Book in the news… the inside story of Spain’s tumultuous crisis
After the Fall Crisis, Recovery and the Making of a New SpainA book that goes beyond politics to offer a deeply sympathetic portrayal of a country.
Weidenfeld & Nicolson, £20
When Spain joined the European single-currency zone in 1999, the country's property market went "gaga", says Gerard DeGroot in The Times. Mortgages were "handed out like sweeties",nearly six million properties were built over the next decade, and a quarter of Spain's male workforce ended up employed in the construction industry.
So when the property bubble burst, "the shockwaves of economic collapse were felt in every corner of society". After the Fall by Tobias Buck, a journalist with the Financial Times, examines both the "fat-cat bankers who led their country astray" and the "ordinary people who paid dearly for inane economic management".
The book "captures the chaos of Spain's turbulent recent history with aplomb", says Oliver Balch in the Financial Times. An Anglo-German with a Spanish partner, Buck "is enough of an outsider to stand on the sidelines and look in, yet close enough to gain an inside track".
He is also willing to dig deep into the story, journeying into Catalonia's rural villages "to unpick the causes of secessionist sentiment", for example. The book's real strength, however, is its "charting of the political ramifications of Spain's crisis", which have "been as tumultuous as the economy has been flat".The central villain in this "elegant and insightful" book is Mariano Rajoy, Spain's prime minister between 2011 and 2018, says Matthew Campbell in The Sunday Times.
In Buck's view, the "uncompromising, uncharismatic ex-property notary from Galicia" may have succeeded in taming the economic fallout from the crisis, but he failed to inspire the Spanish people, and unintentionally fanned "separatist flames" in Catalonia.
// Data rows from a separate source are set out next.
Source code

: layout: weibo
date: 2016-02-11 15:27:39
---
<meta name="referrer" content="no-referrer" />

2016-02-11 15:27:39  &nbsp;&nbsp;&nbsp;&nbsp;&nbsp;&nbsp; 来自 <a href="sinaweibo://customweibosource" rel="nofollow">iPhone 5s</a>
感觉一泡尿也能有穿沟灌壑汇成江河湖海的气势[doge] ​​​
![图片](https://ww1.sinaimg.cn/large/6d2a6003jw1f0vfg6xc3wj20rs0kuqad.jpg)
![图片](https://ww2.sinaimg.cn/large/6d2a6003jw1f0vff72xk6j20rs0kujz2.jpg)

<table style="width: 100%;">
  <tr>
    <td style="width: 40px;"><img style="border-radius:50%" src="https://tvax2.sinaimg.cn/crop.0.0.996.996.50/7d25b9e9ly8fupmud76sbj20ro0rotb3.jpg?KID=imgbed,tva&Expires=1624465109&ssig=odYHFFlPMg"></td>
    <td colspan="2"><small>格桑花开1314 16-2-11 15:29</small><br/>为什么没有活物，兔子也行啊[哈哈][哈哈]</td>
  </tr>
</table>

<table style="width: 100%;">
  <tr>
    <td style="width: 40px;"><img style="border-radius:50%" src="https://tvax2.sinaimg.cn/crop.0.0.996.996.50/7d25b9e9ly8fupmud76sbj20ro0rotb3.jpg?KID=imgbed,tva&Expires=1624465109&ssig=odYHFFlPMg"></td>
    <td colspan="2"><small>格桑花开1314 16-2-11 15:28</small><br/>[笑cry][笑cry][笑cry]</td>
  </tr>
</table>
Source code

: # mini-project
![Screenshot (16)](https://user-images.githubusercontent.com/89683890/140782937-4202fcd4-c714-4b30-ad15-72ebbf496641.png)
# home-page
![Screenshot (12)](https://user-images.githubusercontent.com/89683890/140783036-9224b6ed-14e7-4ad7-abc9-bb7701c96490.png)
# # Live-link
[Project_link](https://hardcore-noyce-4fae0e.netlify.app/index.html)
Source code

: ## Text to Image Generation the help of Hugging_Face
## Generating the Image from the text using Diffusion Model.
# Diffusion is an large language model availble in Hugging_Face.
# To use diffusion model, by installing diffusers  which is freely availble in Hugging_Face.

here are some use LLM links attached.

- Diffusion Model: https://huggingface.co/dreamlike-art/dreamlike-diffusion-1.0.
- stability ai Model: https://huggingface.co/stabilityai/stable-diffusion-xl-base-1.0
Buck sees the present ongoing crisis as part of a "continuing struggle in the story of modern Spain between the old and new, right and left, reaction and reform, the religious and secular, tradition and modernity".
But his book goes beyond politics to offer a "deeply sympathetic portrayal" of a country "whose people love nothing more than to gather at dusk for a chat in the plaza". For all the turmoil, "Spain is a country that gets under your skin".